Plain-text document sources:
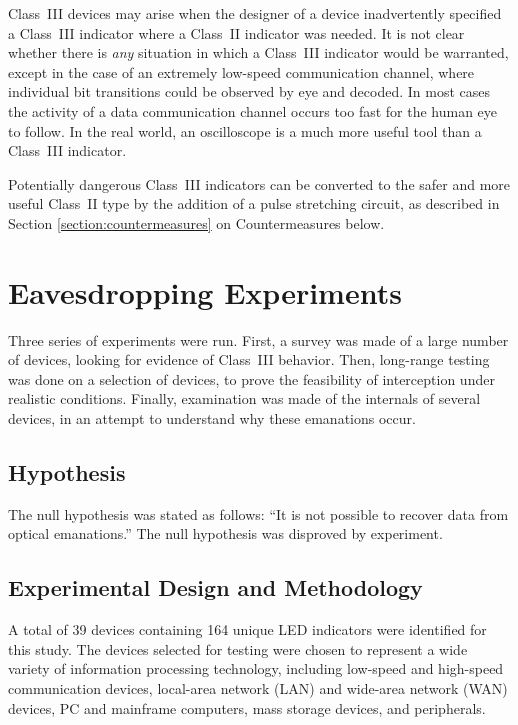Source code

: \documentclass{acmtrans2e}
\begin{document}
Class~III devices may arise when the designer of a device inadvertently 
specified a Class~III indicator where a Class~II indicator was needed.
It is not clear whether 
there is {\it any} situation in which a Class~III indicator would be 
warranted, except in the case of an extremely low-speed communication 
channel, where individual bit transitions could be observed by eye and 
decoded.  In most cases the activity of a data communication channel 
occurs too fast for the human eye to follow.  In the real world, an 
oscilloscope is a much more useful tool than a Class~III indicator.

Potentially dangerous Class~III indicators can be converted to the safer 
and more useful Class~II type by the addition of a pulse stretching circuit,
as described in Section \ref{section:countermeasures}
on Countermeasures below.

\section{Eavesdropping Experiments}

Three series of experiments were run.  First, a survey was made of a 
large number of devices, looking for evidence of Class~III behavior.  
Then, long-range testing was done on a selection of devices, to prove the 
feasibility of interception under realistic conditions.  Finally, 
examination was made of the internals of several devices, in an attempt 
to understand why these emanations occur.

\subsection{Hypothesis}

The null hypothesis was stated as follows: ``It is not possible to recover
data from optical emanations.''  The null hypothesis was disproved
by experiment.
 
\subsection{Experimental Design and Methodology}

A total of 39 devices containing 164 unique LED indicators were 
identified for this study.  The devices selected for testing were chosen 
to represent a wide variety of information processing technology, 
including low-speed and high-speed communication devices, local-area 
network (LAN) and wide-area network (WAN) devices, PC and mainframe 
computers, mass storage devices, and peripherals.
\end{document}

> **Problem details**
There is a line with "channel, where individual" and a line with "feasibility of interception" above. Copy exactly those two lines and all lines between them, with nothing else.

> **Task result**
channel, where individual bit transitions could be observed by eye and 
decoded.  In most cases the activity of a data communication channel 
occurs too fast for the human eye to follow.  In the real world, an 
oscilloscope is a much more useful tool than a Class~III indicator.

Potentially dangerous Class~III indicators can be converted to the safer 
and more useful Class~II type by the addition of a pulse stretching circuit,
as described in Section \ref{section:countermeasures}
on Countermeasures below.

\section{Eavesdropping Experiments}

Three series of experiments were run.  First, a survey was made of a 
large number of devices, looking for evidence of Class~III behavior.  
Then, long-range testing was done on a selection of devices, to prove the 
feasibility of interception under realistic conditions.  Finally, 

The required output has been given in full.